All records, minus the pictures: write them out exactly.

(Stored data)
- - -
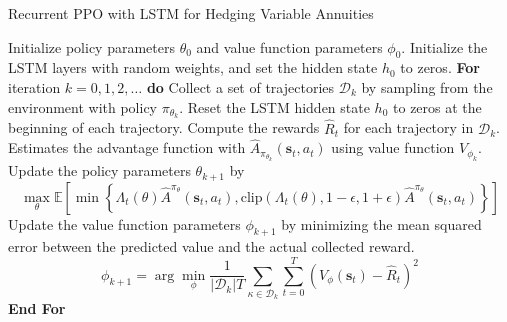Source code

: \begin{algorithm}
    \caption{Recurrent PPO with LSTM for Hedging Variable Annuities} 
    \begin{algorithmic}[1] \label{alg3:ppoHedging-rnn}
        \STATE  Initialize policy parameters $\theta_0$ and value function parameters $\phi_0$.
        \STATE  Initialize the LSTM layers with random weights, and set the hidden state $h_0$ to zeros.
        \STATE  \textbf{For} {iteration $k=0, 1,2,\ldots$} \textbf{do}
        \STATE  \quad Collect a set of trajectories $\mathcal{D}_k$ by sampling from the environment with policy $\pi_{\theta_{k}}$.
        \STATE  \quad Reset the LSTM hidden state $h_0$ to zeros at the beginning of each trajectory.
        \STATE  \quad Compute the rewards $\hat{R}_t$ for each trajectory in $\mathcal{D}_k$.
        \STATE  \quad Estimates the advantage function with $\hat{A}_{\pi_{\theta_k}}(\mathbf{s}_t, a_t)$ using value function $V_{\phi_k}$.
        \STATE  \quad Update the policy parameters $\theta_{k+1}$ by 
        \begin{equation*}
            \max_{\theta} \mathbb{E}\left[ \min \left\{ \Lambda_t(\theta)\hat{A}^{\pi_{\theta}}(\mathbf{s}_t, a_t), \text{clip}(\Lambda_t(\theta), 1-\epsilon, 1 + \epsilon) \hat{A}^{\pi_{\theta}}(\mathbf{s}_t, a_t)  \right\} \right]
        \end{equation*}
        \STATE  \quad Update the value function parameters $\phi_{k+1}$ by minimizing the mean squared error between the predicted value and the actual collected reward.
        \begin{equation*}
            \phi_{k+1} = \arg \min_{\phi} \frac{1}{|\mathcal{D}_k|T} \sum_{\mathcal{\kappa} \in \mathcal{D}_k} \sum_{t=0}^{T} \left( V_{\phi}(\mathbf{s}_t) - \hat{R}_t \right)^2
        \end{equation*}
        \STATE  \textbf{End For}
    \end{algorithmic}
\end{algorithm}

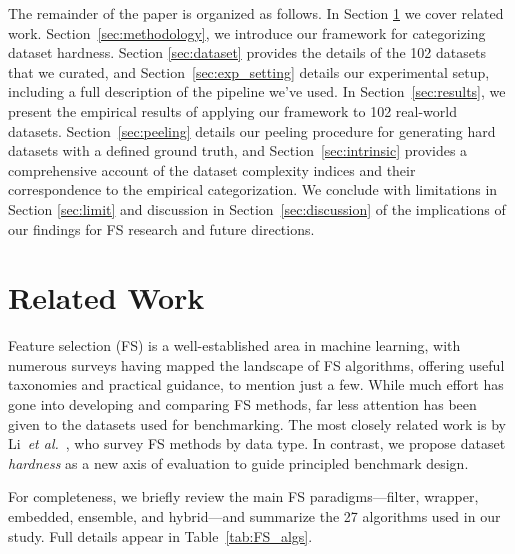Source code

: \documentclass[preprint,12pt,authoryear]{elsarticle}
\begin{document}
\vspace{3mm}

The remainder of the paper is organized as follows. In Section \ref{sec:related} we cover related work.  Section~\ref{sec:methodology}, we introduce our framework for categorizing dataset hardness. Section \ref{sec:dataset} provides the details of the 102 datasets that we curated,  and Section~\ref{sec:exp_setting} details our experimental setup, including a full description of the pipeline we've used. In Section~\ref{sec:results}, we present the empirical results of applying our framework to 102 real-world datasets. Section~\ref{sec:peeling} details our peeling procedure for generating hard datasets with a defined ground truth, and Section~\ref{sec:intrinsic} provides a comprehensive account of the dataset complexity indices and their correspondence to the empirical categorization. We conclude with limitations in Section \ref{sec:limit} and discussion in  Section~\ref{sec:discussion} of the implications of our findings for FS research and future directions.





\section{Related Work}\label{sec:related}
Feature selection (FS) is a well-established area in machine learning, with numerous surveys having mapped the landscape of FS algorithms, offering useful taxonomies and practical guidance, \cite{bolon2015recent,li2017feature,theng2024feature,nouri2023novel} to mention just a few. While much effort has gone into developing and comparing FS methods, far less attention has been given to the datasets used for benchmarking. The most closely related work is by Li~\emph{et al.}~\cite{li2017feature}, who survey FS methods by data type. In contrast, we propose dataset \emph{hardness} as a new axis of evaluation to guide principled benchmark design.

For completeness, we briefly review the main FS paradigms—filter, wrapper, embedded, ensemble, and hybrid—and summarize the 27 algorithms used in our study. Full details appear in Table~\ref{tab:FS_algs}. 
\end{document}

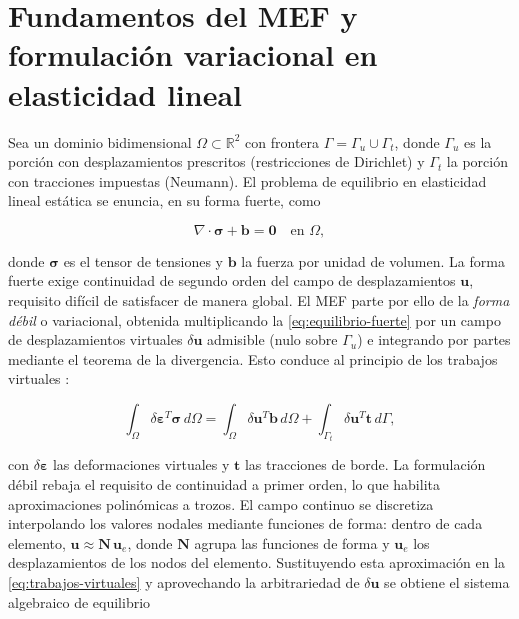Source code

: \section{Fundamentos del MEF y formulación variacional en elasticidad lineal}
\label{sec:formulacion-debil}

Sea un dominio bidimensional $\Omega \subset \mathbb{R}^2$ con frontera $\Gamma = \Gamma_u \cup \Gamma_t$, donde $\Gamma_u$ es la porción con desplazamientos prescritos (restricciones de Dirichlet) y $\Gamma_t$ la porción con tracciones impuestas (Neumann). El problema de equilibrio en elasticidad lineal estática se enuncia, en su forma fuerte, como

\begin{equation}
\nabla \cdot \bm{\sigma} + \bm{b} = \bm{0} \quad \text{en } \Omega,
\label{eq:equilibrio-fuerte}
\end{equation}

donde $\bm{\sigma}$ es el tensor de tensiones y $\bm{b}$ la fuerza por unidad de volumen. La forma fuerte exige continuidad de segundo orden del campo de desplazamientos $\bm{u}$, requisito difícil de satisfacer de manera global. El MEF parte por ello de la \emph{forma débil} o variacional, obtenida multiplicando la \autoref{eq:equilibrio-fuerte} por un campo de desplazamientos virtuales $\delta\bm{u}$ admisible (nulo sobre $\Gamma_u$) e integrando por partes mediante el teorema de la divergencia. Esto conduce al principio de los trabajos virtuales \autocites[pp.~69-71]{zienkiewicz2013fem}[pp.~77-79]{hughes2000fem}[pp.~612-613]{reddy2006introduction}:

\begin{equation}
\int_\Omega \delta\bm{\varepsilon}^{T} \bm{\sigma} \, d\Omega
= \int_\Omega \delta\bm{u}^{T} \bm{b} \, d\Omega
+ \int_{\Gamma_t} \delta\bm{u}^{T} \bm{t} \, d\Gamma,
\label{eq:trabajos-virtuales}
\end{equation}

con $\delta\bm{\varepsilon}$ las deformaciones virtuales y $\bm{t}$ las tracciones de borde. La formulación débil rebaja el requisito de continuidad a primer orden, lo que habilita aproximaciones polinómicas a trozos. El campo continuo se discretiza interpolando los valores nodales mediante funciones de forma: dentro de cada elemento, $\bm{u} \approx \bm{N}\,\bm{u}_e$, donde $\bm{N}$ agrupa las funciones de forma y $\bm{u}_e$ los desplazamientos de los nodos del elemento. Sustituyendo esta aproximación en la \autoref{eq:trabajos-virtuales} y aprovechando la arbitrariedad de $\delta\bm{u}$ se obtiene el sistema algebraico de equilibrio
- - -
» **Reply to the exercise**:
Source code

: \begin{algorithm}
    \caption{Recurrent PPO with LSTM for Hedging Variable Annuities} 
    \begin{algorithmic}[1] \label{alg3:ppoHedging-rnn}
        \STATE  Initialize policy parameters $\theta_0$ and value function parameters $\phi_0$.
        \STATE  Initialize the LSTM layers with random weights, and set the hidden state $h_0$ to zeros.
        \STATE  \textbf{For} {iteration $k=0, 1,2,\ldots$} \textbf{do}
        \STATE  \quad Collect a set of trajectories $\mathcal{D}_k$ by sampling from the environment with policy $\pi_{\theta_{k}}$.
        \STATE  \quad Reset the LSTM hidden state $h_0$ to zeros at the beginning of each trajectory.
        \STATE  \quad Compute the rewards $\hat{R}_t$ for each trajectory in $\mathcal{D}_k$.
        \STATE  \quad Estimates the advantage function with $\hat{A}_{\pi_{\theta_k}}(\mathbf{s}_t, a_t)$ using value function $V_{\phi_k}$.
        \STATE  \quad Update the policy parameters $\theta_{k+1}$ by 
        \begin{equation*}
            \max_{\theta} \mathbb{E}\left[ \min \left\{ \Lambda_t(\theta)\hat{A}^{\pi_{\theta}}(\mathbf{s}_t, a_t), \text{clip}(\Lambda_t(\theta), 1-\epsilon, 1 + \epsilon) \hat{A}^{\pi_{\theta}}(\mathbf{s}_t, a_t)  \right\} \right]
        \end{equation*}
        \STATE  \quad Update the value function parameters $\phi_{k+1}$ by minimizing the mean squared error between the predicted value and the actual collected reward.
        \begin{equation*}
            \phi_{k+1} = \arg \min_{\phi} \frac{1}{|\mathcal{D}_k|T} \sum_{\mathcal{\kappa} \in \mathcal{D}_k} \sum_{t=0}^{T} \left( V_{\phi}(\mathbf{s}_t) - \hat{R}_t \right)^2
        \end{equation*}
        \STATE  \textbf{End For}
    \end{algorithmic}
\end{algorithm}

Source code

: \documentclass[preprint,12pt,authoryear]{elsarticle}
\begin{document}
\vspace{3mm}

The remainder of the paper is organized as follows. In Section \ref{sec:related} we cover related work.  Section~\ref{sec:methodology}, we introduce our framework for categorizing dataset hardness. Section \ref{sec:dataset} provides the details of the 102 datasets that we curated,  and Section~\ref{sec:exp_setting} details our experimental setup, including a full description of the pipeline we've used. In Section~\ref{sec:results}, we present the empirical results of applying our framework to 102 real-world datasets. Section~\ref{sec:peeling} details our peeling procedure for generating hard datasets with a defined ground truth, and Section~\ref{sec:intrinsic} provides a comprehensive account of the dataset complexity indices and their correspondence to the empirical categorization. We conclude with limitations in Section \ref{sec:limit} and discussion in  Section~\ref{sec:discussion} of the implications of our findings for FS research and future directions.





\section{Related Work}\label{sec:related}
Feature selection (FS) is a well-established area in machine learning, with numerous surveys having mapped the landscape of FS algorithms, offering useful taxonomies and practical guidance, \cite{bolon2015recent,li2017feature,theng2024feature,nouri2023novel} to mention just a few. While much effort has gone into developing and comparing FS methods, far less attention has been given to the datasets used for benchmarking. The most closely related work is by Li~\emph{et al.}~\cite{li2017feature}, who survey FS methods by data type. In contrast, we propose dataset \emph{hardness} as a new axis of evaluation to guide principled benchmark design.

For completeness, we briefly review the main FS paradigms—filter, wrapper, embedded, ensemble, and hybrid—and summarize the 27 algorithms used in our study. Full details appear in Table~\ref{tab:FS_algs}. 
\end{document}

Source code

: \section{Fundamentos del MEF y formulación variacional en elasticidad lineal}
\label{sec:formulacion-debil}

Sea un dominio bidimensional $\Omega \subset \mathbb{R}^2$ con frontera $\Gamma = \Gamma_u \cup \Gamma_t$, donde $\Gamma_u$ es la porción con desplazamientos prescritos (restricciones de Dirichlet) y $\Gamma_t$ la porción con tracciones impuestas (Neumann). El problema de equilibrio en elasticidad lineal estática se enuncia, en su forma fuerte, como

\begin{equation}
\nabla \cdot \bm{\sigma} + \bm{b} = \bm{0} \quad \text{en } \Omega,
\label{eq:equilibrio-fuerte}
\end{equation}

donde $\bm{\sigma}$ es el tensor de tensiones y $\bm{b}$ la fuerza por unidad de volumen. La forma fuerte exige continuidad de segundo orden del campo de desplazamientos $\bm{u}$, requisito difícil de satisfacer de manera global. El MEF parte por ello de la \emph{forma débil} o variacional, obtenida multiplicando la \autoref{eq:equilibrio-fuerte} por un campo de desplazamientos virtuales $\delta\bm{u}$ admisible (nulo sobre $\Gamma_u$) e integrando por partes mediante el teorema de la divergencia. Esto conduce al principio de los trabajos virtuales \autocites[pp.~69-71]{zienkiewicz2013fem}[pp.~77-79]{hughes2000fem}[pp.~612-613]{reddy2006introduction}:

\begin{equation}
\int_\Omega \delta\bm{\varepsilon}^{T} \bm{\sigma} \, d\Omega
= \int_\Omega \delta\bm{u}^{T} \bm{b} \, d\Omega
+ \int_{\Gamma_t} \delta\bm{u}^{T} \bm{t} \, d\Gamma,
\label{eq:trabajos-virtuales}
\end{equation}

con $\delta\bm{\varepsilon}$ las deformaciones virtuales y $\bm{t}$ las tracciones de borde. La formulación débil rebaja el requisito de continuidad a primer orden, lo que habilita aproximaciones polinómicas a trozos. El campo continuo se discretiza interpolando los valores nodales mediante funciones de forma: dentro de cada elemento, $\bm{u} \approx \bm{N}\,\bm{u}_e$, donde $\bm{N}$ agrupa las funciones de forma y $\bm{u}_e$ los desplazamientos de los nodos del elemento. Sustituyendo esta aproximación en la \autoref{eq:trabajos-virtuales} y aprovechando la arbitrariedad de $\delta\bm{u}$ se obtiene el sistema algebraico de equilibrio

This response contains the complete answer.